Retirement is a time to relax and do the things that we enjoy or interest us. While retirement might seem like a long way off, eventually it will be right around the corner. Whether you have just started working or have been in the workforce for 20 years or more it is important to come up with a plan to save for retirement. Here are some tips.
Start as Early as Possible
The earlier you start saving for retirement the more money you will ultimately save. This is true not only because you will be saving more money over time, but because of the power of compound interest. Compound interest means that over time interest grows exponentially. For instance, you can put $100 a year away in your mattress for ten years and save $1,000. However, with compound interest, if you put that same amount of money away in a bank account earning 10% interest for 10 years, this amount amazingly grows to about $2,000. That is twice as much just using the power of compound interest.
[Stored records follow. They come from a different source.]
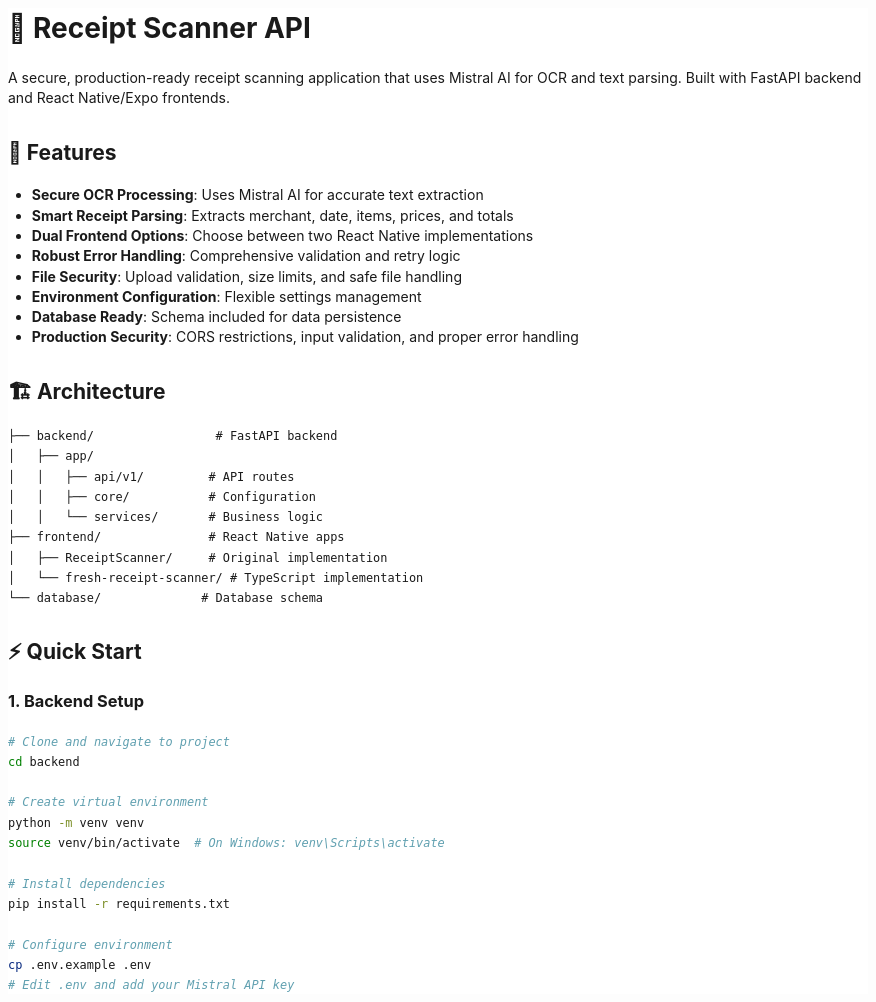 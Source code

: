 # 🧾 Receipt Scanner API

A secure, production-ready receipt scanning application that uses Mistral AI for OCR and text parsing. Built with FastAPI backend and React Native/Expo frontends.

## 🚀 Features

- **Secure OCR Processing**: Uses Mistral AI for accurate text extraction
- **Smart Receipt Parsing**: Extracts merchant, date, items, prices, and totals
- **Dual Frontend Options**: Choose between two React Native implementations
- **Robust Error Handling**: Comprehensive validation and retry logic
- **File Security**: Upload validation, size limits, and safe file handling
- **Environment Configuration**: Flexible settings management
- **Database Ready**: Schema included for data persistence
- **Production Security**: CORS restrictions, input validation, and proper error handling

## 🏗️ Architecture

```
├── backend/                 # FastAPI backend
│   ├── app/
│   │   ├── api/v1/         # API routes
│   │   ├── core/           # Configuration
│   │   └── services/       # Business logic
├── frontend/               # React Native apps
│   ├── ReceiptScanner/     # Original implementation
│   └── fresh-receipt-scanner/ # TypeScript implementation
└── database/              # Database schema
```

## ⚡ Quick Start

### 1. Backend Setup

```bash
# Clone and navigate to project
cd backend

# Create virtual environment
python -m venv venv
source venv/bin/activate  # On Windows: venv\Scripts\activate

# Install dependencies
pip install -r requirements.txt

# Configure environment
cp .env.example .env
# Edit .env and add your Mistral API key
```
Your Savings is obviously vital to saving for retirement. There is a popular term that is used in the finance circles and it is called “Pay Yourself First”. This is a good creed to live by. We make sure we pay the gas company, our mortgage, the restaurant, etc, however make sure you pay yourself before anyone else. Whether it is $20 per week or $200, saving money on your own can help you invest for your future once in retirement.
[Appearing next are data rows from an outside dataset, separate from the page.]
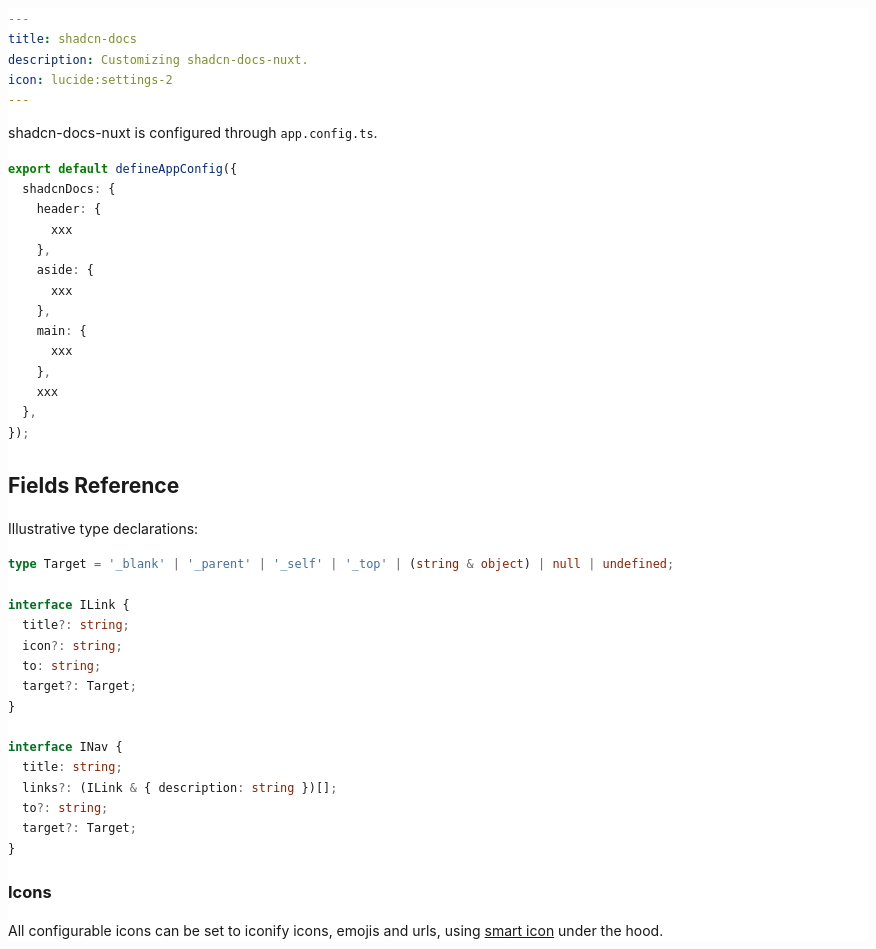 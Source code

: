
 ```yaml
---
title: shadcn-docs
description: Customizing shadcn-docs-nuxt.
icon: lucide:settings-2
---
```


shadcn-docs-nuxt is configured through `app.config.ts`.

```ts [app.config.ts]
export default defineAppConfig({
  shadcnDocs: {
    header: {
      xxx
    },
    aside: {
      xxx
    },
    main: {
      xxx
    },
    xxx
  },
});
```

## Fields Reference

Illustrative type declarations:

```ts
type Target = '_blank' | '_parent' | '_self' | '_top' | (string & object) | null | undefined;

interface ILink {
  title?: string;
  icon?: string;
  to: string;
  target?: Target;
}

interface INav {
  title: string;
  links?: (ILink & { description: string })[];
  to?: string;
  target?: Target;
}
```

### Icons

All configurable icons can be set to iconify icons, emojis and urls, using [smart icon](/getting-started/writing/components#smart-icon) under the hood.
Most corporations offer their employees pensions, however don’t just rely on a pension for your retirement. If you looked at the paper this last year, many large corporations have reneged on their promises of offering a pension to their employees or the amount of the pension they give to their employees have been drastically reduced. Instead take advantage of another benefit your company offers- the 401K plan. A 401K plan allows employees to divert a percentage of their income in order to invest it in either company stock, money markets, bonds, stocks or mutual funds. The great part about 401K plans is that these plans are taxed when your 401K is cashed out, not before when this money can help your investment grow. This means that you get more bang for each dollar you put towards your 401K plan since it is not taxed up front and helps increase the power of your investment.
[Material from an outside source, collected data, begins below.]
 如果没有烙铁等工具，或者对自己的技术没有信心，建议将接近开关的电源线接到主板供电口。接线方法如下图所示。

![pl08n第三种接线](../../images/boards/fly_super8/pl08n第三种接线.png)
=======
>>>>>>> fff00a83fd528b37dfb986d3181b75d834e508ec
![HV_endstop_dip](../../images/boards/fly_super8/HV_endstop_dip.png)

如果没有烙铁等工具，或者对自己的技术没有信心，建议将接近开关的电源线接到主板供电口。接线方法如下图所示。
Investments outside of savings and a 401K plan can help you save for retirement as well. However, it is important to be very careful not to choose risky investments. One investment that has shown promise throughout the decades is real estate. Your home or purchasing a second home for investment purposes can be a great tool in helping you save for retirement.
If you are looking to maximize the amount of money that you have at retirement in order to do the things that you always dreamed about, it is important to carefully plan your retirement and choose strategies that will deliver in the long term.